● **REQUIRED ACTION**:
The records below need to be copied in full. Match them exactly.

● **PROVIDED RECORDS**:
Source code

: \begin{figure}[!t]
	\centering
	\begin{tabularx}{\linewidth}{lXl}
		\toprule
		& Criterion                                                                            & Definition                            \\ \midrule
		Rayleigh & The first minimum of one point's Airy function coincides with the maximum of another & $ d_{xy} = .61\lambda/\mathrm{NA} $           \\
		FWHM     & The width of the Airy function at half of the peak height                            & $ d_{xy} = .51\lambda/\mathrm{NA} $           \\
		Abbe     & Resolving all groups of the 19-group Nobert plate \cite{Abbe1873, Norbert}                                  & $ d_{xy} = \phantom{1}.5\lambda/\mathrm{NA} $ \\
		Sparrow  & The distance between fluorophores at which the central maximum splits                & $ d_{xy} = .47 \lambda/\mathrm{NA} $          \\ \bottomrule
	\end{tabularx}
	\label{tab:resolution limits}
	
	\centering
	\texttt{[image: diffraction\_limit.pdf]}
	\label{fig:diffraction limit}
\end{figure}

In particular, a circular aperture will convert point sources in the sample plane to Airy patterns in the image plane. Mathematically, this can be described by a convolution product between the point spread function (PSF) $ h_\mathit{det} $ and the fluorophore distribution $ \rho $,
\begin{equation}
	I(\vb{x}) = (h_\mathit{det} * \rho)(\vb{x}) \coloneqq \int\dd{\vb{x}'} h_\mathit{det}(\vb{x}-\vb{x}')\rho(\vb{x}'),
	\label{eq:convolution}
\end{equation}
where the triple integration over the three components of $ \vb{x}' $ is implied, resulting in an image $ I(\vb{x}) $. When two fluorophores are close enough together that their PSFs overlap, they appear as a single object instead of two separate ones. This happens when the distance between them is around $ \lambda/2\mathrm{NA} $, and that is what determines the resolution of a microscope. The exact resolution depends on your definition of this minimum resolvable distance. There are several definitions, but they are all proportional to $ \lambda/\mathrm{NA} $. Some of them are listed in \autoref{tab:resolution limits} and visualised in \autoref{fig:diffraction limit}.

● **RESULT BELOW**:
Source code

: \begin{figure}[!t]
	\centering
	\begin{tabularx}{\linewidth}{lXl}
		\toprule
		& Criterion                                                                            & Definition                            \\ \midrule
		Rayleigh & The first minimum of one point's Airy function coincides with the maximum of another & $ d_{xy} = .61\lambda/\mathrm{NA} $           \\
		FWHM     & The width of the Airy function at half of the peak height                            & $ d_{xy} = .51\lambda/\mathrm{NA} $           \\
		Abbe     & Resolving all groups of the 19-group Nobert plate \cite{Abbe1873, Norbert}                                  & $ d_{xy} = \phantom{1}.5\lambda/\mathrm{NA} $ \\
		Sparrow  & The distance between fluorophores at which the central maximum splits                & $ d_{xy} = .47 \lambda/\mathrm{NA} $          \\ \bottomrule
	\end{tabularx}
	\label{tab:resolution limits}
	
	\centering
	\texttt{[image: diffraction\_limit.pdf]}
	\label{fig:diffraction limit}
\end{figure}

In particular, a circular aperture will convert point sources in the sample plane to Airy patterns in the image plane. Mathematically, this can be described by a convolution product between the point spread function (PSF) $ h_\mathit{det} $ and the fluorophore distribution $ \rho $,
\begin{equation}
	I(\vb{x}) = (h_\mathit{det} * \rho)(\vb{x}) \coloneqq \int\dd{\vb{x}'} h_\mathit{det}(\vb{x}-\vb{x}')\rho(\vb{x}'),
	\label{eq:convolution}
\end{equation}
where the triple integration over the three components of $ \vb{x}' $ is implied, resulting in an image $ I(\vb{x}) $. When two fluorophores are close enough together that their PSFs overlap, they appear as a single object instead of two separate ones. This happens when the distance between them is around $ \lambda/2\mathrm{NA} $, and that is what determines the resolution of a microscope. The exact resolution depends on your definition of this minimum resolvable distance. There are several definitions, but they are all proportional to $ \lambda/\mathrm{NA} $. Some of them are listed in \autoref{tab:resolution limits} and visualised in \autoref{fig:diffraction limit}.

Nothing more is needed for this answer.